*** INFORMATION SHOWN ***
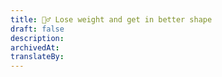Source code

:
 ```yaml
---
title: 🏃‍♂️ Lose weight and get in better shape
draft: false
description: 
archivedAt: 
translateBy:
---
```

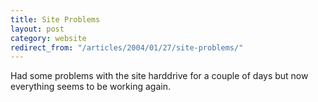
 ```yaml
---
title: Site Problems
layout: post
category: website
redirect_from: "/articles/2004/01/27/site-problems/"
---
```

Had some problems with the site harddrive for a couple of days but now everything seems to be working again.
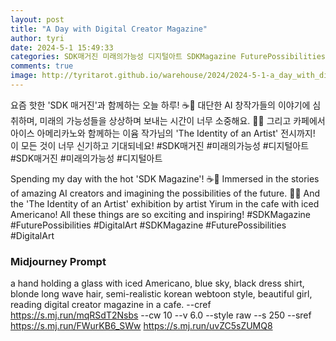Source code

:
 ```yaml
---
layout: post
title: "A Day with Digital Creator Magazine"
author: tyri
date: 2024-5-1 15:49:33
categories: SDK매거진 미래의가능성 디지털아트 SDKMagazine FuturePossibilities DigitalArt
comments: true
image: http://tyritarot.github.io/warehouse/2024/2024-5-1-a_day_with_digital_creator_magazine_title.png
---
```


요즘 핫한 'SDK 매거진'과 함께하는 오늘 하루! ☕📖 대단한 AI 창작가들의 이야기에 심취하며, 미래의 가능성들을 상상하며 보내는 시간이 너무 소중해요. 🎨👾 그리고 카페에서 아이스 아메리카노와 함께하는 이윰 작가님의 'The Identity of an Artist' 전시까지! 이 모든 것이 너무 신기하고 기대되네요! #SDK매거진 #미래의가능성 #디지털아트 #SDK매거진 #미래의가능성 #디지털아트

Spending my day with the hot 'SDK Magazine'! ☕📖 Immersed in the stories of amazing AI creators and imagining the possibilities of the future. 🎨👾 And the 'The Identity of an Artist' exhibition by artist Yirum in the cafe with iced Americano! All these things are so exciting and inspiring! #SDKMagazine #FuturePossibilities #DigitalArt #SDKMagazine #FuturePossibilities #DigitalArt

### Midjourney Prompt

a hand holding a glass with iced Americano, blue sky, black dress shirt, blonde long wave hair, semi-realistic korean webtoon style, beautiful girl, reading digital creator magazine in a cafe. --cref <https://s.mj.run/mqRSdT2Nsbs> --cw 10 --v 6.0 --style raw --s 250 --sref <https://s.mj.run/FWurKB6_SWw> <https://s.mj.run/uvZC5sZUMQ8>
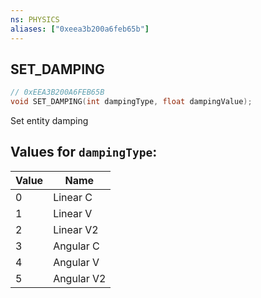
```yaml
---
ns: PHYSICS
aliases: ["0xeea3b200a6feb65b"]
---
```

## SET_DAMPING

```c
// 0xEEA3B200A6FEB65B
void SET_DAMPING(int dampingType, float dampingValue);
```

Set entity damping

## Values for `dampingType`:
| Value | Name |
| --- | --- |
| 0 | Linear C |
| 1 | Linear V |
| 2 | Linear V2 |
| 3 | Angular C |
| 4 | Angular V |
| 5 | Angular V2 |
*** End of INFORMATION SHOWN ***
EXERCISE OBJECTIVE
Lines holding "DigitalArt" in the material above are to be reported.

WRITTEN REPLY
categories: SDK매거진 미래의가능성 디지털아트 SDKMagazine FuturePossibilities DigitalArt
Spending my day with the hot 'SDK Magazine'! ☕📖 Immersed in the stories of amazing AI creators and imagining the possibilities of the future. 🎨👾 And the 'The Identity of an Artist' exhibition by artist Yirum in the cafe with iced Americano! All these things are so exciting and inspiring! #SDKMagazine #FuturePossibilities #DigitalArt #SDKMagazine #FuturePossibilities #DigitalArt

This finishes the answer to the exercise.